- ASSIGNMENT: Among the entries below, find the lines with the word "autodidatismo" and return them.

- DATA EXCERPTS:
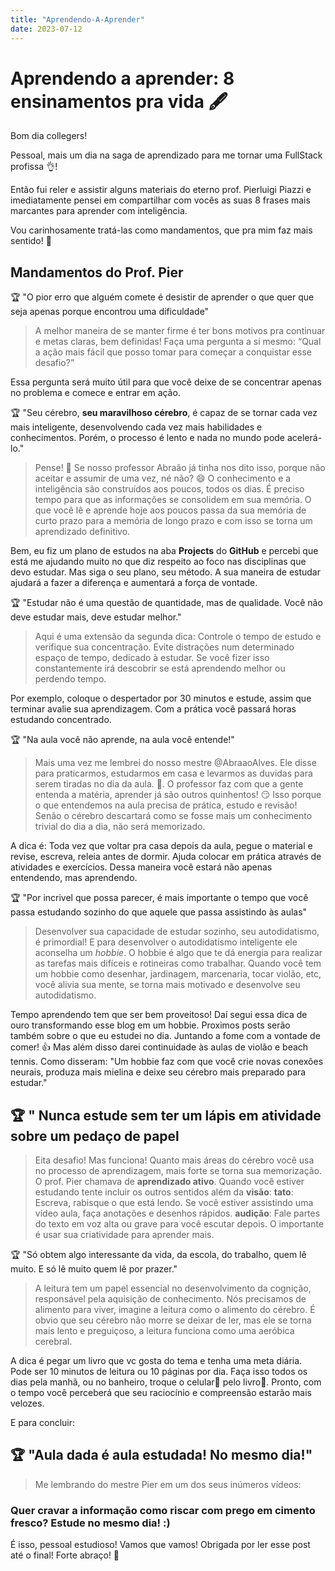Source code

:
 ```yaml
---
title: "Aprendendo-A-Aprender"
date: 2023-07-12
---
```

# Aprendendo a aprender: 8 ensinamentos pra vida  🖋️

Bom dia collegers!

Pessoal, mais um dia na saga de aprendizado para me tornar uma FullStack profissa 👌!

Então fui reler e assistir alguns materiais do eterno prof. Pierluigi Piazzi e imediatamente pensei em compartilhar com vocês as suas 8 frases mais marcantes para aprender com inteligência.

Vou carinhosamente tratá-las como mandamentos, que pra mim faz mais sentido! 🥰

## Mandamentos do Prof. Pier

🏆 "O pior erro que alguém comete é desistir de aprender o que quer que seja apenas porque encontrou uma dificuldade"
  > A melhor maneira de se manter firme é ter bons motivos pra continuar e metas claras, bem definidas!
> Faça uma pergunta a si mesmo: “Qual a ação mais fácil que posso tomar para começar a conquistar esse desafio?”
>
Essa pergunta será muito útil para que você deixe de se concentrar
apenas no problema e comece e entrar em ação.

🏆 "Seu cérebro, **seu maravilhoso cérebro**, é capaz de se tornar cada vez mais inteligente, desenvolvendo
cada vez mais habilidades e conhecimentos. Porém, o processo é lento e nada no mundo pode acelerá-lo."
  >Pense! 🤔 Se nosso professor Abraão já tinha nos dito isso, porque não aceitar e assumir de uma vez, né não? 😄
> O conhecimento e a inteligência são construídos aos poucos, todos os dias. É preciso tempo para que as informações se consolidem em
sua memória. O que você lê e aprende hoje aos poucos passa da sua memória de curto prazo para a memória de longo prazo e com isso se torna um
aprendizado definitivo.
>
Bem, eu fiz um plano de estudos na aba **Projects** do **GitHub** e percebi que está me ajudando muito no que diz respeito ao foco nas disciplinas que devo estudar.
Mas siga o seu plano, seu método. A sua maneira de estudar ajudará a fazer a diferença e aumentará a força de vontade.

🏆 "Estudar não é uma questão de quantidade, mas de qualidade. Você não deve estudar mais, deve estudar melhor."
  > Aqui é uma extensão da segunda dica: Controle o tempo de estudo e verifique sua concentração. Evite distrações num determinado espaço de tempo, dedicado à estudar. Se você fizer isso constantemente irá descobrir se está aprendendo melhor ou
perdendo tempo.
>
Por exemplo, coloque o despertador por 30 minutos e estude, assim que terminar avalie sua aprendizagem. Com a prática você passará horas estudando concentrado.

🏆 "Na aula você não aprende, na aula você entende!"
>Mais uma vez me lembrei do nosso mestre @AbraaoAlves. Ele disse para praticarmos, estudarmos em casa e levarmos as duvidas para serem tiradas no dia da aula. 🙂.
> O professor faz com que a gente entenda a matéria, aprender já são outros quinhentos! 😏
>Isso porque o que entendemos na aula precisa de prática, estudo e revisão! Senão o cérebro descartará como se fosse mais um conhecimento trivial do dia a dia,
>não será memorizado.

A dica é: Toda vez que voltar pra casa depois da aula, pegue o material e revise, escreva, releia antes de dormir. Ajuda colocar em prática através de atividades e exercícios.
Dessa maneira você estará não apenas entendendo, mas aprendendo.

🏆 "Por incrivel que possa parecer, é mais importante o tempo que você passa estudando sozinho do que aquele que passa assistindo às aulas"
>Desenvolver sua capacidade de estudar sozinho, seu autodidatismo, é primordial! E para desenvolver o autodidatismo inteligente ele aconselha um *hobbie*.
>O hobbie é algo que te dá energia para realizar as tarefas mais difíceis e rotineiras como trabalhar. Quando você tem um hobbie como desenhar, jardinagem, marcenaria, tocar violão, etc, você alivia sua mente, se torna mais
motivado e desenvolve seu autodidatismo.

Tempo aprendendo tem que ser bem proveitoso! Daí segui essa dica de ouro transformando esse blog em um hobbie. Proximos posts serão também sobre o que eu estudei no dia. Juntando a fome com a vontade de comer! 👍 Mas além disso darei continuidade às aulas de violão e beach tennis. Como disseram: "Um hobbie faz
com que você crie novas conexões neurais, produza mais mielina e deixe seu cérebro mais preparado para estudar."

🏆 " Nunca estude sem ter um lápis em atividade sobre um pedaço de papel
---
>
>Eita desafio! Mas funciona! Quanto mais áreas do cérebro você usa no processo de aprendizagem, mais forte se torna sua memorização. O prof. Pier chamava de **aprendizado ativo**.
Quando você estiver estudando tente incluir os outros sentidos além da **visão**:
>**tato**: Escreva, rabisque o que está lendo. Se você estiver assistindo uma vídeo aula, faça anotações e desenhos rápidos.
>**audição**: Fale partes do texto em voz alta ou grave para você escutar depois.
O importante é usar sua criatividade para aprender mais.

🏆 "Só obtem algo interessante da vida, da escola, do trabalho, quem lê muito. E só lê muito quem lê por prazer."
 > A leitura tem um papel essencial no desenvolvimento da cognição, responsável pela aquisição de conhecimento. Nós precisamos de alimento para viver, imagine a leitura como o alimento do cérebro. É obvio que seu cérebro não morre se deixar de ler, mas ele se torna mais
lento e preguiçoso, a leitura funciona como uma aeróbica cerebral.

A dica é pegar um livro que vc gosta do tema e tenha uma meta diária. Pode ser 10 minutos de leitura ou 10 páginas por dia. Faça isso todos os dias pela
manhã, ou no banheiro, troque o celular📱 pelo livro📖. Pronto, com o tempo você perceberá que seu raciocínio e compreensão estarão mais velozes.

E para concluir:

🏆 "Aula dada é aula estudada! No mesmo dia!"
---
>
> Me lembrando do mestre Pier em um dos seus inúmeros vídeos:
>
### Quer cravar a informação como riscar com prego em cimento fresco? Estude no mesmo dia! :)

É isso, pessoal estudioso! Vamos que vamos! Obrigada por ler esse post até o final! Forte abraço! 🤗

- REPLY TO THE TASK:
>Desenvolver sua capacidade de estudar sozinho, seu autodidatismo, é primordial! E para desenvolver o autodidatismo inteligente ele aconselha um *hobbie*.
motivado e desenvolve seu autodidatismo.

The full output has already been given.